◆ **Stored data**:

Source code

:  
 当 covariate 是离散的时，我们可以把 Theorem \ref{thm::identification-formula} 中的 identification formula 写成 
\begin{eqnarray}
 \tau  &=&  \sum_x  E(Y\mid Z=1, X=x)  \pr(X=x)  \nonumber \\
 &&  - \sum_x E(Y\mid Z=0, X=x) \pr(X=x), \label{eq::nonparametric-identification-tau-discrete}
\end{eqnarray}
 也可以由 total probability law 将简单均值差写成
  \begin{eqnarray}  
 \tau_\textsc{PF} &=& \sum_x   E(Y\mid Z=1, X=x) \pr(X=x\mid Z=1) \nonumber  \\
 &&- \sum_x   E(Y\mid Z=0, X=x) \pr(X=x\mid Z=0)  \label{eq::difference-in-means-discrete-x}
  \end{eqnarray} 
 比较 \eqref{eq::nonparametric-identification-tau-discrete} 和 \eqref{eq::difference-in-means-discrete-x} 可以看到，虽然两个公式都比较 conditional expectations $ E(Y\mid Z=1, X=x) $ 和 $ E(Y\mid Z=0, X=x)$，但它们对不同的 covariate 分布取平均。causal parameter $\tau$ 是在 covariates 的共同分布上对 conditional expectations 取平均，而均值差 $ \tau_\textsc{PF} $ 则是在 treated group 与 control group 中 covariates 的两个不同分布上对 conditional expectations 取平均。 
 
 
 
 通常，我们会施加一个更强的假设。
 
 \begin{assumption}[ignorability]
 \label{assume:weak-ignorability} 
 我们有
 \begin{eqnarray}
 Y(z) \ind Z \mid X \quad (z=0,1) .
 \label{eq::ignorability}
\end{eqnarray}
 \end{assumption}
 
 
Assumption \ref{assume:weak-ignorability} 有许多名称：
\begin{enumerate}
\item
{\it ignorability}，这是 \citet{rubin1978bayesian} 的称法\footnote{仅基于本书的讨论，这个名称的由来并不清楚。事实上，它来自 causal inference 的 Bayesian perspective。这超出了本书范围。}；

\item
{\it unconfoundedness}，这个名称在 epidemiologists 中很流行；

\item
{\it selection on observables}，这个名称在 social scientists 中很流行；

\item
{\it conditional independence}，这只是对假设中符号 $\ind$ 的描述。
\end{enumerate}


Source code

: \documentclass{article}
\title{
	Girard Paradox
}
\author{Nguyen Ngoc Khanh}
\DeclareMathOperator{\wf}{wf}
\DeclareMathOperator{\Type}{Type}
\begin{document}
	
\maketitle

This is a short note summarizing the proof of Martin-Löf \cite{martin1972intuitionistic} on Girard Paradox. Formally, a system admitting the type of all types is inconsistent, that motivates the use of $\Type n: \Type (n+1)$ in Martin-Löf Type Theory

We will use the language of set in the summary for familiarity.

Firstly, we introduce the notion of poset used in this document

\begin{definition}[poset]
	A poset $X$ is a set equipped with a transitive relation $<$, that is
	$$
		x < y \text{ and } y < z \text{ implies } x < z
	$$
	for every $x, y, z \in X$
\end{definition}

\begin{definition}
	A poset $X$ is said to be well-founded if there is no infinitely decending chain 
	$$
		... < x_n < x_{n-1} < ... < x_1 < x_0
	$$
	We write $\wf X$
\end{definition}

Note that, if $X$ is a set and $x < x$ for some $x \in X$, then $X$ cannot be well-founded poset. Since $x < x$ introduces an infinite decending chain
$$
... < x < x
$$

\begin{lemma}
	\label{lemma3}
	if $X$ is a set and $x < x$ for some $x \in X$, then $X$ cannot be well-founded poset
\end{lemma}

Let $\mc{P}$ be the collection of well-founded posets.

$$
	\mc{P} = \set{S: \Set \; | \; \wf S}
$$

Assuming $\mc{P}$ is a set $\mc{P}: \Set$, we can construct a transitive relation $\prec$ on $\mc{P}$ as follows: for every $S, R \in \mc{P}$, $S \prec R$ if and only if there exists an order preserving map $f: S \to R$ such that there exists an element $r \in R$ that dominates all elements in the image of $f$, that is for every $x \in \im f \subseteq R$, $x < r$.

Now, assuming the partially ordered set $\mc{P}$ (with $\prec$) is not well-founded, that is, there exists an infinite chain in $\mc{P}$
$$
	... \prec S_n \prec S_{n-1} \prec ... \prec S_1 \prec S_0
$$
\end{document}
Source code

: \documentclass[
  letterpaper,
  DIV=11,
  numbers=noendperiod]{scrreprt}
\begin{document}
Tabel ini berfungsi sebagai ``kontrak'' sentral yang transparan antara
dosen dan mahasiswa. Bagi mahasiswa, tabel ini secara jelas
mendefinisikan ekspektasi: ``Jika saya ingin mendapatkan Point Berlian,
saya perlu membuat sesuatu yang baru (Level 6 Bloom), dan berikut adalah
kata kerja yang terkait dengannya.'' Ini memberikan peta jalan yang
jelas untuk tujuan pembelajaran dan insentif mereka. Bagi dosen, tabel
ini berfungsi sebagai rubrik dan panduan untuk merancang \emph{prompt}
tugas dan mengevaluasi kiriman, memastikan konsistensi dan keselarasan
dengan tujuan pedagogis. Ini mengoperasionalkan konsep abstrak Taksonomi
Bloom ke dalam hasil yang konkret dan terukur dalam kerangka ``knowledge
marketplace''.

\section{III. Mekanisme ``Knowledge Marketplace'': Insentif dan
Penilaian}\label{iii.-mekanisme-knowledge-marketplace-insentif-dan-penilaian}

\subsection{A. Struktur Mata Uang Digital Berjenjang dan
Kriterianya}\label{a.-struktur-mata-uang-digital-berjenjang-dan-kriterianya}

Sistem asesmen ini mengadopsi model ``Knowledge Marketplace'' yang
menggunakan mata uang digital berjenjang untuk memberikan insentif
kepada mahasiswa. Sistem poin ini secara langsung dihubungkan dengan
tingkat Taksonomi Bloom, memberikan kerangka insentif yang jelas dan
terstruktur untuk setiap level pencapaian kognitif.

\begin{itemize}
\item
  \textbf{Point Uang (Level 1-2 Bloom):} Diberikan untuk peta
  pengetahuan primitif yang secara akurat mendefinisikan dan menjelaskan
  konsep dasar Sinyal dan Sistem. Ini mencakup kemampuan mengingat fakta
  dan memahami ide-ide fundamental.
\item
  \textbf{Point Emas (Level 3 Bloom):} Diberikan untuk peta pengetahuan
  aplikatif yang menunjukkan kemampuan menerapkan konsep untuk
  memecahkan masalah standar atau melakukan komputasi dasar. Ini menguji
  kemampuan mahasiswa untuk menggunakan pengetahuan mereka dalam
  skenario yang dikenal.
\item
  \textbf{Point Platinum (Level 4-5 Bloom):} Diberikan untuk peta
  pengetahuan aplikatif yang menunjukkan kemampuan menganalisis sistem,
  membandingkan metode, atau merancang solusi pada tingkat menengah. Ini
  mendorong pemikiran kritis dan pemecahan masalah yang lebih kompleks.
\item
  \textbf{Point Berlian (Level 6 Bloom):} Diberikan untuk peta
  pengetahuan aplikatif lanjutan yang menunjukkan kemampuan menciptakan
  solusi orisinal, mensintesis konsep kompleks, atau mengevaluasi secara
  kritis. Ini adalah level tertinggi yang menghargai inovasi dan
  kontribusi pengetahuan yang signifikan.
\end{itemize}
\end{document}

◆ **Exercise instructions**:
What is needed is each line from the records with the word "这个名称在" in it.

◆ **Solution to this task**:
{\it unconfoundedness}，这个名称在 epidemiologists 中很流行；
{\it selection on observables}，这个名称在 social scientists 中很流行；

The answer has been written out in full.